Lower entropy regularization improves adaptation in pretrained vision models

Reformulating classification as a Markov Decision Process enables direct error minimization

Abstract

Despite their success, large pretrained vision models remain vulnerable to catastrophic forgetting when adapted to new tasks in class-incremental settings. Parameter-efficient fine-tuning (PEFT) alleviates this by restricting trainable parameters, yet most approaches still rely on cross-entropy (CE) loss, a surrogate for the 0-1 loss, to learn from new data. We revisit this choice and revive the true objective (0-1 loss) through a reinforcement learning perspective. By formulating classification as a one-step Markov Decision Process, we derive an Expected Policy Gradient (EPG) method that directly minimizes misclassification error with a low-variance gradient estimation.
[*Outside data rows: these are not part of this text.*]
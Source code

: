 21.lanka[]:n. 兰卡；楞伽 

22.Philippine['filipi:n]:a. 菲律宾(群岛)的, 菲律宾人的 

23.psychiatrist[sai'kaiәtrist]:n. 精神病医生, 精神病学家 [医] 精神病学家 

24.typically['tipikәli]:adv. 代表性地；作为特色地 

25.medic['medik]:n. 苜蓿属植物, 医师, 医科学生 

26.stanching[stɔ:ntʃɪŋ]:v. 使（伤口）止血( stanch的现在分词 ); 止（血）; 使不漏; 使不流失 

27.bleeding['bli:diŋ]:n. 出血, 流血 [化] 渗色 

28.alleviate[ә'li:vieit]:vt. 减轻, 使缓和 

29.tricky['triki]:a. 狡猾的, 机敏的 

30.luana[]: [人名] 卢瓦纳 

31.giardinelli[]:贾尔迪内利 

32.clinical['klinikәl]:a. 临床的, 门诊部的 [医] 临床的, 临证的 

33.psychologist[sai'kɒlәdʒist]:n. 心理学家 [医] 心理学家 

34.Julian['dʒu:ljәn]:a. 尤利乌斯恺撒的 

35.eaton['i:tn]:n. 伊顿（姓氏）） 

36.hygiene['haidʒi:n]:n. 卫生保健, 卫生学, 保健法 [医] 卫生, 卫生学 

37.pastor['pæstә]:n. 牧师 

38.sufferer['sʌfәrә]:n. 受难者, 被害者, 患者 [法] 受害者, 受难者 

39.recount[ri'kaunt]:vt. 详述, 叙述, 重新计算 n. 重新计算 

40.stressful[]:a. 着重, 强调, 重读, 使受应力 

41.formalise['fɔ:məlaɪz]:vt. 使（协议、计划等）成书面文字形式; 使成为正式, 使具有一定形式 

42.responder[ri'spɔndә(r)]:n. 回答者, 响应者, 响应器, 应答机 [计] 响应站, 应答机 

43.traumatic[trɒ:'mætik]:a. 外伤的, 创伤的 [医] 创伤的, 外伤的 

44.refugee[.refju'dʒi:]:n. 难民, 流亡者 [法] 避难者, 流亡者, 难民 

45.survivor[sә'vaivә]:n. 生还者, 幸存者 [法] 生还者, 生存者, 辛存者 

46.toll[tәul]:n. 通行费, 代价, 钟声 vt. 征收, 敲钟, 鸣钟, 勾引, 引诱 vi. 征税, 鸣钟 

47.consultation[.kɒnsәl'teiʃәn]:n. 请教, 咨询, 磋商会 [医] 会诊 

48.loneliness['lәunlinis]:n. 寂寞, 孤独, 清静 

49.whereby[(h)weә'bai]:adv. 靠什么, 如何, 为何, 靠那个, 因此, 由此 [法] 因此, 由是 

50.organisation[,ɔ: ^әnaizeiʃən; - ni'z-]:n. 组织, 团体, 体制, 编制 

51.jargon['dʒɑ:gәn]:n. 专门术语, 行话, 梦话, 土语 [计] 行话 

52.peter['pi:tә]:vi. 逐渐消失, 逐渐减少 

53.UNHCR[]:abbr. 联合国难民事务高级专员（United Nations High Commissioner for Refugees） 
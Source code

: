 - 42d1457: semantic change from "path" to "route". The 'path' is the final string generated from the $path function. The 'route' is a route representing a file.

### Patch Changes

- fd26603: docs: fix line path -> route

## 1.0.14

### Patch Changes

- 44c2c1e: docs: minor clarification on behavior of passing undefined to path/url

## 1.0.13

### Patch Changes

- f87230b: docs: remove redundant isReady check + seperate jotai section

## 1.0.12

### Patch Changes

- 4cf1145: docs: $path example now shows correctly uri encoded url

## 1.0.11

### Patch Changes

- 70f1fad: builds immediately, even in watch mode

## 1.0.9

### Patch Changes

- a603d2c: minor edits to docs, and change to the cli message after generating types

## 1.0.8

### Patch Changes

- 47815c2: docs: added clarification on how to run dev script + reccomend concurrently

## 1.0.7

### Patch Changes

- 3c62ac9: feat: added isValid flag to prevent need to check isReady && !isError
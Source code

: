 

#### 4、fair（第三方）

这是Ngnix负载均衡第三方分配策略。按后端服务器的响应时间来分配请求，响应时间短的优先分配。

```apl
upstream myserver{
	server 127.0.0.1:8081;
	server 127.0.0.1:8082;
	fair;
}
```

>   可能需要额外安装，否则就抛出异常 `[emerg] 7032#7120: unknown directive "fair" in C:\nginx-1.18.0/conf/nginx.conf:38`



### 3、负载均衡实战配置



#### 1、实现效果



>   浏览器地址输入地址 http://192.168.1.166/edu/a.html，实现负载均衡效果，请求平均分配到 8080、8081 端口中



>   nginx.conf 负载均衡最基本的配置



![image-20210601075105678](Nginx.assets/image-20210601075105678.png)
Our analysis shows that CE can be interpreted as EPG with an additional sample-weighting mechanism: CE encourages exploration by emphasizing low-confidence samples, while EPG prioritizes high-confidence ones. Building on this insight, we propose adaptive entropy annealing (aEPG), a training strategy that transitions from exploratory (CE-like) to exploitative (EPG-like) learning. aEPG-based methods outperform CE-based methods across diverse benchmarks and with various PEFT modules. More broadly, we evaluate various entropy regularization methods and demonstrate that lower entropy of the output prediction distribution enhances adaptation in pretrained vision models.